↓
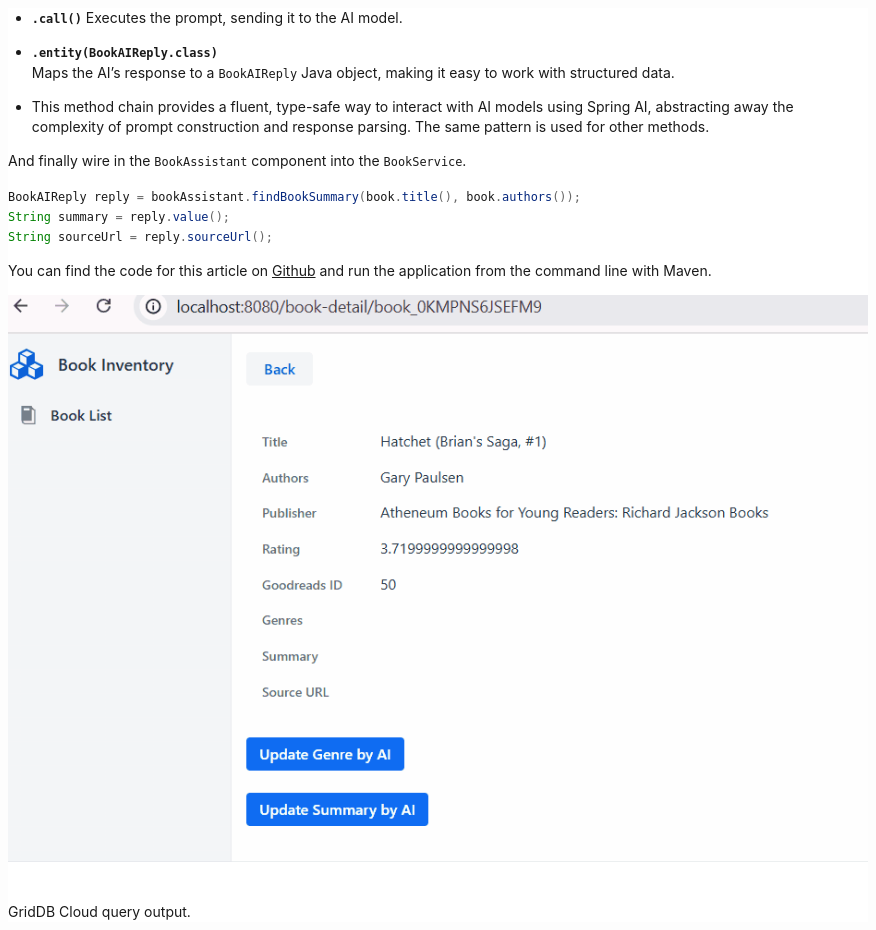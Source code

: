 - **`.call()`**
   Executes the prompt, sending it to the AI model.

- **`.entity(BookAIReply.class)`**  
   Maps the AI’s response to a `BookAIReply` Java object, making it easy to work with structured data.

- This method chain provides a fluent, type-safe way to interact with AI models using Spring AI, abstracting away the complexity of prompt construction and response parsing. The same pattern is used for other methods.

And finally wire in the `BookAssistant` component into the `BookService`. 

```java
BookAIReply reply = bookAssistant.findBookSummary(book.title(), book.authors());
String summary = reply.value();
String sourceUrl = reply.sourceUrl();
```

You can find the code for this article on [Github](https://github.com/alifruliarso/book-inventory-withspringai/tree/main) and run the application from the command line with Maven.

![springai-updatebooksummary.gif](springai-updatebooksummary.gif)

<br>GridDB Cloud query output.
↑
**PROBLEM TO WORK ON:** Give every entry back unchanged, with no pictures.

**SOLUTION:**
Source code

: - **`.call()`**
   Executes the prompt, sending it to the AI model.

- **`.entity(BookAIReply.class)`**  
   Maps the AI’s response to a `BookAIReply` Java object, making it easy to work with structured data.

- This method chain provides a fluent, type-safe way to interact with AI models using Spring AI, abstracting away the complexity of prompt construction and response parsing. The same pattern is used for other methods.

And finally wire in the `BookAssistant` component into the `BookService`. 

```java
BookAIReply reply = bookAssistant.findBookSummary(book.title(), book.authors());
String summary = reply.value();
String sourceUrl = reply.sourceUrl();
```

You can find the code for this article on [Github](https://github.com/alifruliarso/book-inventory-withspringai/tree/main) and run the application from the command line with Maven.

![springai-updatebooksummary.gif](springai-updatebooksummary.gif)

<br>GridDB Cloud query output.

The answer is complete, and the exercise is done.